J'aborde maintenant la deuxième question de M. le rapporteur, qui porte sur la prolongation de la durée de vie des centrales et ses alternatives.

La France se trouve dans une situation très particulière compte tenu de la part de 75 % que le nucléaire représente dans son mix électrique.

Sa situation est particulière aussi parce que les réacteurs français ont été construits dans un laps de temps très court : 80 % du parc nucléaire a été construit entre 1977 et 1987. Autrement dit, 80 % des réacteurs arriveront en même temps à l'âge de quarante ans.

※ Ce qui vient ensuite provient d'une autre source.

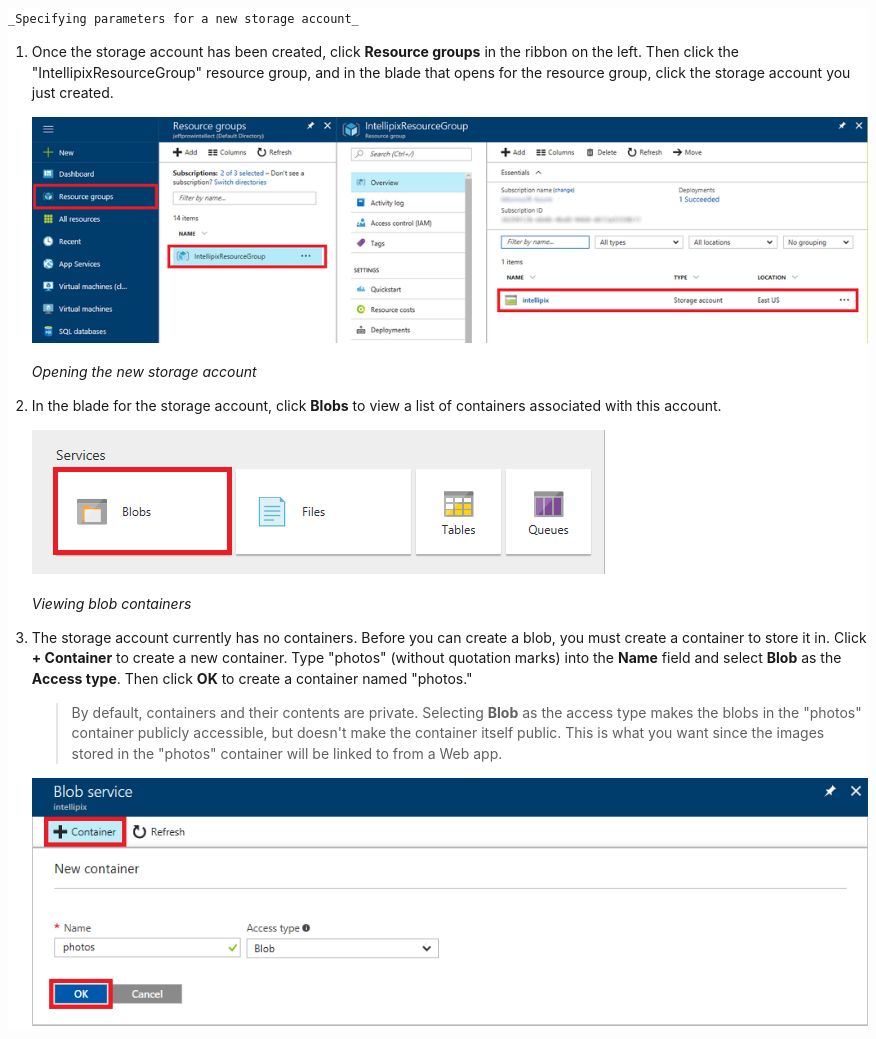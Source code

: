     _Specifying parameters for a new storage account_

1. Once the storage account has been created, click **Resource groups** in the ribbon on the left. Then click the "IntellipixResourceGroup" resource group, and in the blade that opens for the resource group, click the storage account you just created.
 
    ![Opening the new storage account](Images/open-storage-account.png)

    _Opening the new storage account_

1. In the blade for the storage account, click **Blobs** to view a list of containers associated with this account.

    ![Viewing blob containers](Images/view-containers.png)

    _Viewing blob containers_

1. The storage account currently has no containers. Before you can create a blob, you must create a container to store it in. Click **+ Container** to create a new container. Type "photos" (without quotation marks) into the **Name** field and select **Blob** as the **Access type**. Then click **OK** to create a container named "photos."

	> By default, containers and their contents are private. Selecting **Blob** as the access type makes the blobs in the "photos" container publicly accessible, but doesn't make the container itself public. This is what you want since the images stored in the "photos" container will be linked to from a Web app. 

    ![Creating a "photos" container](Images/create-photos-container.png)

Sans doute, on peut débattre de la durée de vie initiale d'un réacteur : est-ce trente, quarante ou cinquante ans ? Les études techniques montrent que lorsqu'ils ont été construits, on hésitait entre trente et quarante ans, l'âge de quarante ans étant considéré comme un maximum pour des raisons techniques.

En effet, si certaines pièces d'un réacteur peuvent être remplacées, comme le générateur de vapeur, deux pièces assez décisives pour la sûreté ne peuvent pas être changées : la cuve et l'enceinte de confinement. Vous verrez que cette donnée sera déterminante pour les choix économiques à propos du remplacement du parc nucléaire.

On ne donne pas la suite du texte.